Source records:
↓↓↓

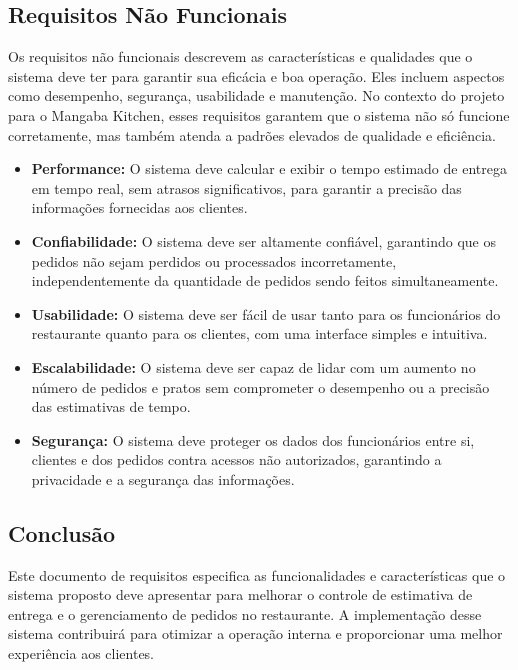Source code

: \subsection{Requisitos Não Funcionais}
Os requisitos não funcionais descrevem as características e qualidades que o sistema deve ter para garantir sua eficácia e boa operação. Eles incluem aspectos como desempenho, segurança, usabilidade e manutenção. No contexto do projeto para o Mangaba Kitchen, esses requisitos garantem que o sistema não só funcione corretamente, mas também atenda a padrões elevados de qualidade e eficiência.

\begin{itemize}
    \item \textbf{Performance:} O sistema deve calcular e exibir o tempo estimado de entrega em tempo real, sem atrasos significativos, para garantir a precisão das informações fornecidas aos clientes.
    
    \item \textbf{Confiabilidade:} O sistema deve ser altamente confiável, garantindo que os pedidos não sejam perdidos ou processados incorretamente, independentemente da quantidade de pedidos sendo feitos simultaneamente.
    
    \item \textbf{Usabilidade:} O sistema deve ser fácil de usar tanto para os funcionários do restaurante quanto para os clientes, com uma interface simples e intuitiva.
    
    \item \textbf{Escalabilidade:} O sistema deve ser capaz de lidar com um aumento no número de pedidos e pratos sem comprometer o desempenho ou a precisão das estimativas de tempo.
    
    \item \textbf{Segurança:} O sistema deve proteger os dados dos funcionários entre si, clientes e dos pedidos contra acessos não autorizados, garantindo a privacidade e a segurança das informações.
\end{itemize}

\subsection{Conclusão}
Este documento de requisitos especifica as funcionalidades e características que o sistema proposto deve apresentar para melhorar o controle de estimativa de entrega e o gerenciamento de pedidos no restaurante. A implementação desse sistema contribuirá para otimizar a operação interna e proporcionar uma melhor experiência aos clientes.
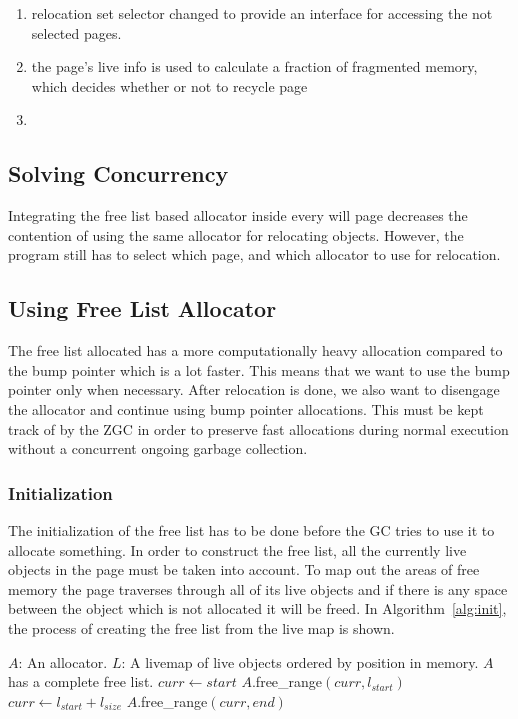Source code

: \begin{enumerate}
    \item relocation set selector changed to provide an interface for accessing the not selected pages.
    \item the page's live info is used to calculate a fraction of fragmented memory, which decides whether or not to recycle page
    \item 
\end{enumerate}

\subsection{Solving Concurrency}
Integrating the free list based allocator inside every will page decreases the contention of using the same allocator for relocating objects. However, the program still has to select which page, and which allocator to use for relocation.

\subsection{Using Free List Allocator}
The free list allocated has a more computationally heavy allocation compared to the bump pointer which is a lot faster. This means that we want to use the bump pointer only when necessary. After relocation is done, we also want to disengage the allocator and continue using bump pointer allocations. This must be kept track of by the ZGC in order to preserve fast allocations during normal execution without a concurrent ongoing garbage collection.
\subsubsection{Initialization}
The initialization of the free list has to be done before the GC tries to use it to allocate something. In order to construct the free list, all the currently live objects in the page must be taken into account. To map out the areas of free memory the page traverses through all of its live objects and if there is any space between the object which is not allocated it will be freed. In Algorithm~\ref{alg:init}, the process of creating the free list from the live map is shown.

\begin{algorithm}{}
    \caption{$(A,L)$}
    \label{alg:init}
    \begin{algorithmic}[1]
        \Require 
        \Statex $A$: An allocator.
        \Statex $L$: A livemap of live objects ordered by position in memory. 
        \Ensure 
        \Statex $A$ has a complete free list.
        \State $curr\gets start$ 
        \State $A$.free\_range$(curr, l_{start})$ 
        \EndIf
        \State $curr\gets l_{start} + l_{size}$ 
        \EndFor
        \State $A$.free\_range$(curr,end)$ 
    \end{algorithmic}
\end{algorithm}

↑↑↑
↓↓↓

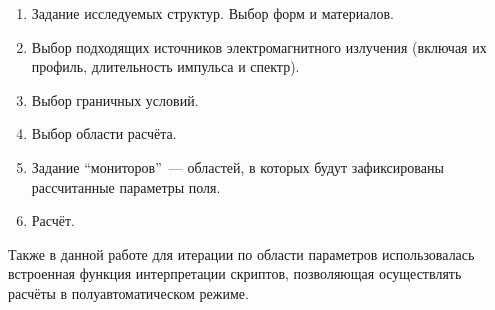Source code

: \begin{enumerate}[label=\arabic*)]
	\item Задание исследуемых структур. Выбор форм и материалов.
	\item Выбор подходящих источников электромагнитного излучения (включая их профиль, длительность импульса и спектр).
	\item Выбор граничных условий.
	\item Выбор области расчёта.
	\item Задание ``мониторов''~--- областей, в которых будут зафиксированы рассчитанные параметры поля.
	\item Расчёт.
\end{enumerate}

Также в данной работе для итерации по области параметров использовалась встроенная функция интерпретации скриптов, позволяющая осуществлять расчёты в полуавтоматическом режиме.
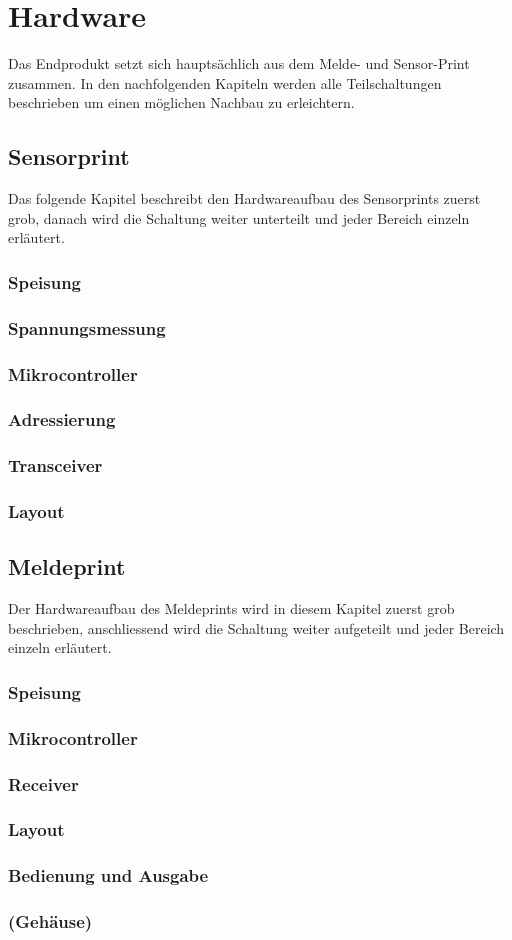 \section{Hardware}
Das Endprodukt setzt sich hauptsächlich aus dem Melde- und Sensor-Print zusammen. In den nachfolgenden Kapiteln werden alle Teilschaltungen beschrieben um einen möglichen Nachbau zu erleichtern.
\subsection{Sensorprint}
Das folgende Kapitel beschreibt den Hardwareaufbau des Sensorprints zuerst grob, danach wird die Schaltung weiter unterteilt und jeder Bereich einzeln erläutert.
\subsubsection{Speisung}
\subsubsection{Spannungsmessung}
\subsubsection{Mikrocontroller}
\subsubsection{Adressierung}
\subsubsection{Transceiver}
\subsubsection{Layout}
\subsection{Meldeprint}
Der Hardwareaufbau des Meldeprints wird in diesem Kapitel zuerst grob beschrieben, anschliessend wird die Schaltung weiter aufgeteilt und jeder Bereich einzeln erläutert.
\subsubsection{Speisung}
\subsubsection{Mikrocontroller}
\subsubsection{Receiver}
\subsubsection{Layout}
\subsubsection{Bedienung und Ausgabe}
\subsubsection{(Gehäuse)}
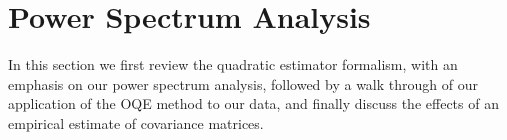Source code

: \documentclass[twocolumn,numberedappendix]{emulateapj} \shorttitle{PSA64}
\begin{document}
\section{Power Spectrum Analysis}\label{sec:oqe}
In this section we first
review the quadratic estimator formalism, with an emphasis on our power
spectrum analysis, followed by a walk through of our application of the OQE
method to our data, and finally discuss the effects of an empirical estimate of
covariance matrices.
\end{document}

↑↑↑

• [Task description]: Wherever the word "области" turns up in a line of the entries above, copy that line.

• [Task result]:
	\item Выбор области расчёта.
Также в данной работе для итерации по области параметров использовалась встроенная функция интерпретации скриптов, позволяющая осуществлять расчёты в полуавтоматическом режиме.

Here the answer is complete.